***** Given information *****
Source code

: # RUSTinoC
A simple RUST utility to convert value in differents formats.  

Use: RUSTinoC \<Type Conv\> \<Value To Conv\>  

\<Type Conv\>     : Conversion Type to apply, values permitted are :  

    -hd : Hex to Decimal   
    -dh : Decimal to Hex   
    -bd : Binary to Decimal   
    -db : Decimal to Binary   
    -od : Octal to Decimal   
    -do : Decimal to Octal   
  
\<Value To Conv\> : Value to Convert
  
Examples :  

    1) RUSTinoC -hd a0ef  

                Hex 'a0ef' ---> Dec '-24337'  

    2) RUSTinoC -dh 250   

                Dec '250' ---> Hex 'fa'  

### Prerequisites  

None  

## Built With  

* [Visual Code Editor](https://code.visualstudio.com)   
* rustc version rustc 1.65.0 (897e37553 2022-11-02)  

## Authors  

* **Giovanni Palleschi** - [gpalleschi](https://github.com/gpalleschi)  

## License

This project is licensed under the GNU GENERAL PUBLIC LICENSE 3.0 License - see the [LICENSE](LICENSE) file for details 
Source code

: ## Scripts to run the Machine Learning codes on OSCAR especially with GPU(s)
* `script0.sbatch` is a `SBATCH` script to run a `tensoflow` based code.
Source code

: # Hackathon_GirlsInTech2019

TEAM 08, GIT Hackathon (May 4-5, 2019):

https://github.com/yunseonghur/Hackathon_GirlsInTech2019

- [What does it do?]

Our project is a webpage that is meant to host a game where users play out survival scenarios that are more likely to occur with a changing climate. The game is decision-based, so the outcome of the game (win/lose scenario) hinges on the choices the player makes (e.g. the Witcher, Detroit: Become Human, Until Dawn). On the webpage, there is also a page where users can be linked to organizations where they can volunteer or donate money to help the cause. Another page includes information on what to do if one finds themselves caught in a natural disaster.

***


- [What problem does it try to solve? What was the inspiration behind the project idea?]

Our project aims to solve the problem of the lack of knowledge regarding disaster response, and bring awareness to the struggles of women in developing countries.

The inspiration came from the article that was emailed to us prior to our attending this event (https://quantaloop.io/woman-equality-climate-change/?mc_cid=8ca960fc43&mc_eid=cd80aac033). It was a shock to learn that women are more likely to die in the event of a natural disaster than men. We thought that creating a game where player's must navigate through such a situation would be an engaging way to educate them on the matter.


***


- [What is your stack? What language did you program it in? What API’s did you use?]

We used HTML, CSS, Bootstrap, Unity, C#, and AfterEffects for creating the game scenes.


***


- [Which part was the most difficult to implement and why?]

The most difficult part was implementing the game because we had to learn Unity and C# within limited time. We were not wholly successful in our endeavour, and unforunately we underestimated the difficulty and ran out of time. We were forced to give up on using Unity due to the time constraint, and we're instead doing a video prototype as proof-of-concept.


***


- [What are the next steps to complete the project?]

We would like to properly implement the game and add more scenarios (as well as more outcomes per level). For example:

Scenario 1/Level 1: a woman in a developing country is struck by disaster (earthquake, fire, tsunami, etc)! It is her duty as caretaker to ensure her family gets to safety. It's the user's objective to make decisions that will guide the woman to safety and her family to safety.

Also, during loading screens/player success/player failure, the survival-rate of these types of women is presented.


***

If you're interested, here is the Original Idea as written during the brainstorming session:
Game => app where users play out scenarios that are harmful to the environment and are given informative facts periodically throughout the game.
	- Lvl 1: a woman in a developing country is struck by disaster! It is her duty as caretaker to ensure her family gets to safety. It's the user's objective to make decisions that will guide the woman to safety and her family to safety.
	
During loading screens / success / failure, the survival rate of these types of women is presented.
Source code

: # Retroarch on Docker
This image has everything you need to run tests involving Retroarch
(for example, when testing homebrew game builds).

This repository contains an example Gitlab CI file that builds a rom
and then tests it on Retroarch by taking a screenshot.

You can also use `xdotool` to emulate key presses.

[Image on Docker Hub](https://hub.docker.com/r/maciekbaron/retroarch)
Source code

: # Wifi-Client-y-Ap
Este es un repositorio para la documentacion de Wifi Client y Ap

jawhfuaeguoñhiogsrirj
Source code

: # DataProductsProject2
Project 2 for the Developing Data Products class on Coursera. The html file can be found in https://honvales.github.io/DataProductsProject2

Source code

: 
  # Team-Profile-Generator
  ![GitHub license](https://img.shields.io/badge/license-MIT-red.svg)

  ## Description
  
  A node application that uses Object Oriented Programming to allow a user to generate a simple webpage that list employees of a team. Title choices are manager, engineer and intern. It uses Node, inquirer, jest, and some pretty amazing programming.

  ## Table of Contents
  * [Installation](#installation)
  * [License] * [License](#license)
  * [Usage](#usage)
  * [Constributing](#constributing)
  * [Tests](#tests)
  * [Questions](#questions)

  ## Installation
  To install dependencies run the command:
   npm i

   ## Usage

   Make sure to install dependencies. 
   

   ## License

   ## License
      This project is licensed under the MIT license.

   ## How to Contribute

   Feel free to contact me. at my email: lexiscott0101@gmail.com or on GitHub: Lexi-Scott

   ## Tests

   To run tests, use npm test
*****
What the task asks: Nothing but a number should be returned: the count of lines in the listing that contain the string "struck".

Result: 2